Mientras otros recuerdan de su juventud un hermoso jardín, una madre cariñosa, una estadía en el mar, yo recuerdo, con una claridad que parece grabada en ácido, las sombrías paredes cubiertas de hollín, las chimeneas de la fábrica de hojalata de enfrente, los brillantes pedazos redondos de lata que se tiraban a la calle, algunos relucientes y brillantes, otros apagados, oxidados, color cobre, que dejaban una mancha en los dedos; recuerdo las acerías donde ardía el rojo horno y los hombres caminando hacia el ardiente pozo con enormes azadas en la mano; afuera quedaban las chatas formas de madera como ataúdes atravesados por varas, en las que nos desgarrábamos las pantorrillas o nos rompíamos el pescuezo. Recuerdo las manos negras de los forjadores; el polvo de hierro que se había metido tan profundamente dentro de la piel que nada podía sacarlo, ni el jabón, ni la grasa, ni el dinero, ni el amor, ni la muerte. ¡Era como una marca negra sobre ellos! Marchaban hacia el horno como diablos de manos negras… y después, cubiertos de flores, fríos y rígidos en sus trajes domingueros, ni siquiera la lluvia podía lavar el polvo. Todos esos hermosos gorilas subían hasta Dios con sus músculos hinchados, con su lumbago y sus manos negras…

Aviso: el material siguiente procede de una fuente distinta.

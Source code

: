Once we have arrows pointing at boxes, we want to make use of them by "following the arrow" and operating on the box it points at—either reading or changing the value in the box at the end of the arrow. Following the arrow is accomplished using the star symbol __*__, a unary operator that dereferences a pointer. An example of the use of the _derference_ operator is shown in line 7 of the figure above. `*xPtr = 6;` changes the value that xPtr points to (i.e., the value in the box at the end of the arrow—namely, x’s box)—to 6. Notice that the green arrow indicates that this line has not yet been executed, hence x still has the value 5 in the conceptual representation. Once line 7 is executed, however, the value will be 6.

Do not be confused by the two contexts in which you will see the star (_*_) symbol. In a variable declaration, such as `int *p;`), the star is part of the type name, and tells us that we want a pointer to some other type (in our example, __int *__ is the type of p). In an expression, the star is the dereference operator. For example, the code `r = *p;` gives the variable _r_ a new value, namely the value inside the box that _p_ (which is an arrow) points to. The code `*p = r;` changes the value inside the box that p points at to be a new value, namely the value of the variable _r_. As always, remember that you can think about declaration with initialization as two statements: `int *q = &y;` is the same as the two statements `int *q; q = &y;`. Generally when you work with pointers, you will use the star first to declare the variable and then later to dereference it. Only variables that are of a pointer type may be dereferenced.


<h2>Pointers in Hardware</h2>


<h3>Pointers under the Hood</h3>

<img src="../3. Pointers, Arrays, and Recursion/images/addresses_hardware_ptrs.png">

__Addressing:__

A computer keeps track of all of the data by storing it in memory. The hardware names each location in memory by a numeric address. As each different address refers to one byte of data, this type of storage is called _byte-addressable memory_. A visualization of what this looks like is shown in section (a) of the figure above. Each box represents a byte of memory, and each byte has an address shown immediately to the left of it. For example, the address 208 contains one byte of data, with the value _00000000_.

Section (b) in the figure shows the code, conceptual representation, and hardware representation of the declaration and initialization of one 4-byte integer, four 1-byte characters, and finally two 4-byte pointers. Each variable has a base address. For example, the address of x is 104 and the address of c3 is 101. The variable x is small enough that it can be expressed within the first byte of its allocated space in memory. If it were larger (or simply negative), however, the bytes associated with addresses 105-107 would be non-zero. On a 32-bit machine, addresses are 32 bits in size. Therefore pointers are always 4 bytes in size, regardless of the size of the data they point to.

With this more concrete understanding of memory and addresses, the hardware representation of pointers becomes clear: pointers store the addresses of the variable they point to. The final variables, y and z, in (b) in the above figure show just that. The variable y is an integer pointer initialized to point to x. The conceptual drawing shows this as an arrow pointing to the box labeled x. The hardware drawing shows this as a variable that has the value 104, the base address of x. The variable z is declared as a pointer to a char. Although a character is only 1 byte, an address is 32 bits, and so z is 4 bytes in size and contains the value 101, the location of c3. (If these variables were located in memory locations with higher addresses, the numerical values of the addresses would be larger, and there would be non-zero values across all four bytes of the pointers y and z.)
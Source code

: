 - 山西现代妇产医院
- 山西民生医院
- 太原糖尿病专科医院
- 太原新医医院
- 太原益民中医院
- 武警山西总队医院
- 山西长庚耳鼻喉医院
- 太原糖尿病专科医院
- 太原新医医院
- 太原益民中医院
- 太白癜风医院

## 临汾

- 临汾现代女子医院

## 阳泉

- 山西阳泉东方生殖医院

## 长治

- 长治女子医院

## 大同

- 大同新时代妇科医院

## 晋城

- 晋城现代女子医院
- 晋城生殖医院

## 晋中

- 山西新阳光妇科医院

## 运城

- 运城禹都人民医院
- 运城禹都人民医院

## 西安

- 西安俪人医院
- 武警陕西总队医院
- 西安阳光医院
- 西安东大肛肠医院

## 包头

Para mí el mundo entero estaba comprendido en los confines del distrito 14º. Cualquier cosa que pasara fuera, o no pasaba, o carecía de importancia. Si mi padre iba a pescar fuera de este mundo, la cosa a mí no me interesaba. Sólo recuerdo su aliento de borracho cuando llegaba a casa por la noche y abriendo su gran canasta verde desparramaba en el suelo los resbaladizos monstruos de ojos saltones. Si un hombre iba a la guerra, yo recuerdo sólo su regreso, un domingo por la tarde cuando, plantado frente a la casa del pastor, vomitó hasta las tripas y se secó en la ropa. Este hombre era Rob Ramsay, el hijo del pastor. Recuerdo que todos simpatizaban con Rob Ramsay, que era la oveja negra de la familia. Lo querían porque era un peor-esnada y la cosa no le importaba mucho. Los domingos o los miércoles eran iguales para él: se lo podía ver avanzar por la calle, bajo los toldos, con la chaqueta en el brazo y el sudor corriéndole por la cara; sus piernas se balanceaban con el largo y continuo movimiento de un marinero que toca tierra tras una larga travesía; el zumo del tabaco chorreaba de sus labios, junto con cálidos y silenciosos juramentos y también otros, fuertes y sucios. Recuerdo la total indolencia del hombre, su despreocupación, sus obscenidades, el sacrilegio. No era por cierto un hombre de Dios, como su padre. ¡No!: era un hombre que inspiraba amor. Sus debilidades eran debilidades humanas, y las llevaba entrecortada, provocadoramente, lanzándolas, como banderillas. Podía presentarse en la calle con los escapes de gas estallando, el aire lleno de sol, de mierda y de juramentos; quizás su bragueta estaba abierta, o llevaba los tiradores flojos, o tenía el traje brillante por los vómitos. A veces, enfurecido, se precipitaba en la calle, atacando como un toro hacia los cuatro costados, y entonces la calle se vaciaba como por magia como si las rejas de las alcantarillas se hubieran abierto tragando su residuo. El loco Willie Maine se trepaba sobre el cobertizo de la tienda pintada, y estaba allí con los pantalones bajos, echando la vida. Permanecían quietos en medio del seco crujido eléctrico de la calle abierta, con los escapes de gas estallando. Una yunta que partía el corazón del pastor.
Así era él, Rob Ramsay. Un hombre en una orgía perpetua. Volvió de la guerra con medallas y con fuego en las entrañas. Orinaba frente a su propia puerta y se secaba el orín con la chaqueta. Podía limpiar la calle con más rapidez que una ametralladora. ¡Cuidado con las balas!